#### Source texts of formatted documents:
= Beginning of Section =

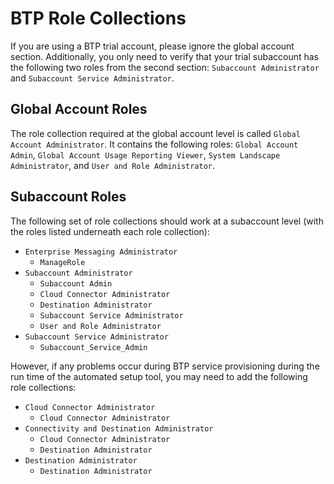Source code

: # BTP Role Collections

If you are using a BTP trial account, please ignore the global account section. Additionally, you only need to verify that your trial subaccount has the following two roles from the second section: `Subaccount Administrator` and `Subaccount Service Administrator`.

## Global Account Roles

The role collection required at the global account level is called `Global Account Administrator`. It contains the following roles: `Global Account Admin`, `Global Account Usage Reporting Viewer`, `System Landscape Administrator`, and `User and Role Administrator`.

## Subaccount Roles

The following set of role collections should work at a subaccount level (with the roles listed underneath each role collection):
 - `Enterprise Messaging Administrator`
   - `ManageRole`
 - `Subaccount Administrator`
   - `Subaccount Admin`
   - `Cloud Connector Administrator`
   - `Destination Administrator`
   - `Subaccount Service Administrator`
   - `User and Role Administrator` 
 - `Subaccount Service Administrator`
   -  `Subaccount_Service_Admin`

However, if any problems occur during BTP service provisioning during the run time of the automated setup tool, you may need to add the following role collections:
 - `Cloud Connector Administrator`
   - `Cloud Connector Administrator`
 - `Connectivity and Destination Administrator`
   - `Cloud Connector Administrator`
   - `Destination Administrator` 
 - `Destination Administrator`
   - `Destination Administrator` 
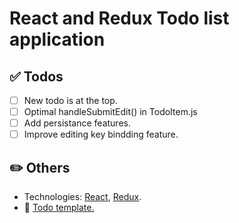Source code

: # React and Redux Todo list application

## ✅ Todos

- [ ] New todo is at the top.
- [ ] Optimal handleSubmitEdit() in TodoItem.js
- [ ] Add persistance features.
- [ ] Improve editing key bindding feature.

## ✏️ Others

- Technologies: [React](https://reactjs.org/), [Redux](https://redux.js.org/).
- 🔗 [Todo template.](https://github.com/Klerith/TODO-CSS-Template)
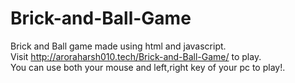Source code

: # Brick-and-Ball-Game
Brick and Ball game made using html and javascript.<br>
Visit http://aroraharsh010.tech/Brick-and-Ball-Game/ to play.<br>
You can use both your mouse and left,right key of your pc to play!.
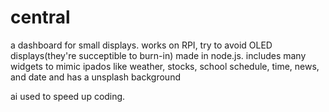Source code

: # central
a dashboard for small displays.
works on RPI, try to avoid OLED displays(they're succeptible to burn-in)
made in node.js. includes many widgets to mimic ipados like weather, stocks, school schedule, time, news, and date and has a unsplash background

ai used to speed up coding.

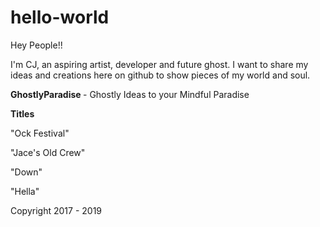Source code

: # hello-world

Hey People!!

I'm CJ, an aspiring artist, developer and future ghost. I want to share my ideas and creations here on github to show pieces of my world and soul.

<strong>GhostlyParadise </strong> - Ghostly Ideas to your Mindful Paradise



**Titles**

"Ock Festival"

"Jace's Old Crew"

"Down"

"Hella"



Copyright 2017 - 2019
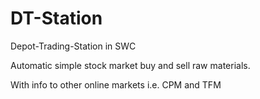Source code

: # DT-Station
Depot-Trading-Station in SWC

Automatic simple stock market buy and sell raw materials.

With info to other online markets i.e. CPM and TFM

= End of Section =

#### TRY IT:
Filter the entries above down to the lines that hold the word "Station", and copy those lines.

#### OUTPUT BELOW:
: # DT-Station
Depot-Trading-Station in SWC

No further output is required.